El embarazo de Evangelina transitó a la perfección, sin problemas de salud. Ella gozaba del privilegio de cursarlo enteramente en su domicilio; cálidamente, seguramente, protegidamente. No debía trabajar y sufrir, de consiguiente, el resabido estrés laboral; ese que tanto hace padecer a las mujeres encintas. De ahí la gran cantidad de problemas sanitarios que las aquejan.

La belleza de Evangelina no fue menguada, en absoluto, por el embarazo; esa hermosura que cautivó desde un primer momento a Agustín. Si bien tenía una nariz un tanto desproporcionada -es cierto-, no dejaba de ser una muchacha bonita. Pelos castaños, mediana estatura, gracioso cuerpo de prominentes curvas.

Marco nació en junio de mil novecientos noventa y tres: el unigénito de Agustín y de Evangelina. Un varoncito rollizo, bien blanco y de ojos azules, como su papá. El parecido físico con su progenitor fue el tema del día; todos mostrábanse, ante ese hecho, curiosos y felices, salvo la madre de Evangelina.

 

 

Y de pareja trocáronse en familia.

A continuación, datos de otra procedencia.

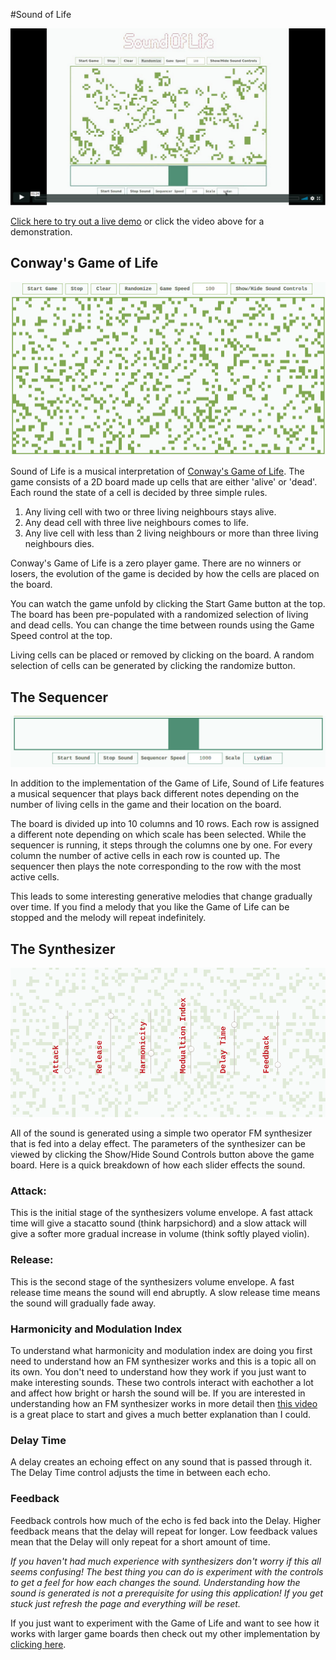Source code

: #Sound of Life

[![Video Link Screenshot](./docs/screenshots/video-screenshot.png)](https://vimeo.com/432480485)

[Click here to try out a live demo](https://gabrieldavison.github.io/sound-of-life/) or click the video above for a demonstration.

## Conway's Game of Life

![Game board screenshot](./docs/screenshots/game-screenshot.png)

Sound of Life is a musical interpretation of [Conway's Game of Life](https://en.wikipedia.org/wiki/Conway%27s_Game_of_Life). The game consists of a 2D board made up cells that are either 'alive' or 'dead'. Each round the state of a cell is decided by three simple rules.

1. Any living cell with two or three living neighbours stays alive.
2. Any dead cell with three live neighbours comes to life.
3. Any live cell with less than 2 living neighbours or more than three living neighbours dies.

Conway's Game of Life is a zero player game. There are no winners or losers, the evolution of the game is decided by how the cells are placed on the board.

You can watch the game unfold by clicking the Start Game button at the top. The board has been pre-populated with a randomized selection of living and dead cells. You can change the time between rounds using the Game Speed control at the top.

Living cells can be placed or removed by clicking on the board. A random selection of cells can be generated by clicking the randomize button.

## The Sequencer

![Sequencer screenshot](./docs/screenshots/sequencer-screenshot.png)

In addition to the implementation of the Game of Life, Sound of Life features a musical sequencer that plays back different notes depending on the number of living cells in the game and their location on the board.

The board is divided up into 10 columns and 10 rows. Each row is assigned a different note depending on which scale has been selected. While the sequencer is running, it steps through the columns one by one. For every column the number of active cells in each row is counted up. The sequencer then plays the note corresponding to the row with the most active cells.

This leads to some interesting generative melodies that change gradually over time. If you find a melody that you like the Game of Life can be stopped and the melody will repeat indefinitely.

## The Synthesizer

![Synthesizer screenshot](./docs/screenshots/synthesizer-screenshot.png)

All of the sound is generated using a simple two operator FM synthesizer that is fed into a delay effect. The parameters of the synthesizer can be viewed by clicking the Show/Hide Sound Controls button above the game board. Here is a quick breakdown of how each slider effects the sound.

### Attack:

This is the initial stage of the synthesizers volume envelope. A fast attack time will give a stacatto sound (think harpsichord) and a slow attack will give a softer more gradual increase in volume (think softly played violin).

### Release:

This is the second stage of the synthesizers volume envelope. A fast release time means the sound will end abruptly. A slow release time means the sound will gradually fade away.

### Harmonicity and Modulation Index

To understand what harmonicity and modulation index are doing you first need to understand how an FM synthesizer works and this is a topic all on its own. You don't need to understand how they work if you just want to make interesting sounds. These two controls interact with eachother a lot and affect how bright or harsh the sound will be. If you are interested in understanding how an FM synthesizer works in more detail then [this video](https://www.youtube.com/watch?v=vvBl3YUBUyY) is a great place to start and gives a much better explanation than I could.

### Delay Time

A delay creates an echoing effect on any sound that is passed through it. The Delay Time control adjusts the time in between each echo.

### Feedback

Feedback controls how much of the echo is fed back into the Delay. Higher feedback means that the delay will repeat for longer. Low feedback values mean that the Delay will only repeat for a short amount of time.

_If you haven't had much experience with synthesizers don't worry if this all seems confusing! The best thing you can do is experiment with the controls to get a feel for how each changes the sound. Understanding how the sound is generated is not a prerequisite for using this application! If you get stuck just refresh the page and everything will be reset._

If you just want to experiment with the Game of Life and want to see how it works with larger game boards then check out my other implementation by [clicking here](https://github.com/gabrieldavison/conways-game-of-life).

El bebé, Marco, llenó de amor y de sacrificio ese nido -que es como lo mismo decir-: el amor y el sacrificio quiso Dios -y lo demostró con su ejemplo- que inextricablemente unidos estén. No se concibe amar sin renunciar. Por ello, la gente hoy no ama, porque no renuncia.

Dichas y desdichas ocasionó Marco; labores y holganzas, enfados y risas. ¿Qué niño no lo hace? A su cuidado Evangelina: Agustín proveía el pan. Si ella en algún momento, cansada u agobiada, sensible o mimosa, procuraba el auxilio de su madre, ésta casualmente encontrábase en alguna confitería. A regañadientes acudía, y si bien se mostraba tierna con su nieto, no escatimaba baldones hacia Agustín, quien en esos instantes laboraba. Su sueldo no era bastante; más propio de un linyera era. Su gusto por el carnaval, mal gusto era. Ciertas actitudes, crispábanla.

¿Cómo no comprendió esta desalmada que, pese a sus deficiencias -naturales a la humana natura-, Agustín era un bueno y derecho varón? ¿Cómo fue capaz de ejercer, en el alma de su inmadura hija, tan diabólico efecto? Evangelina, al principio, procuraba no escuchar.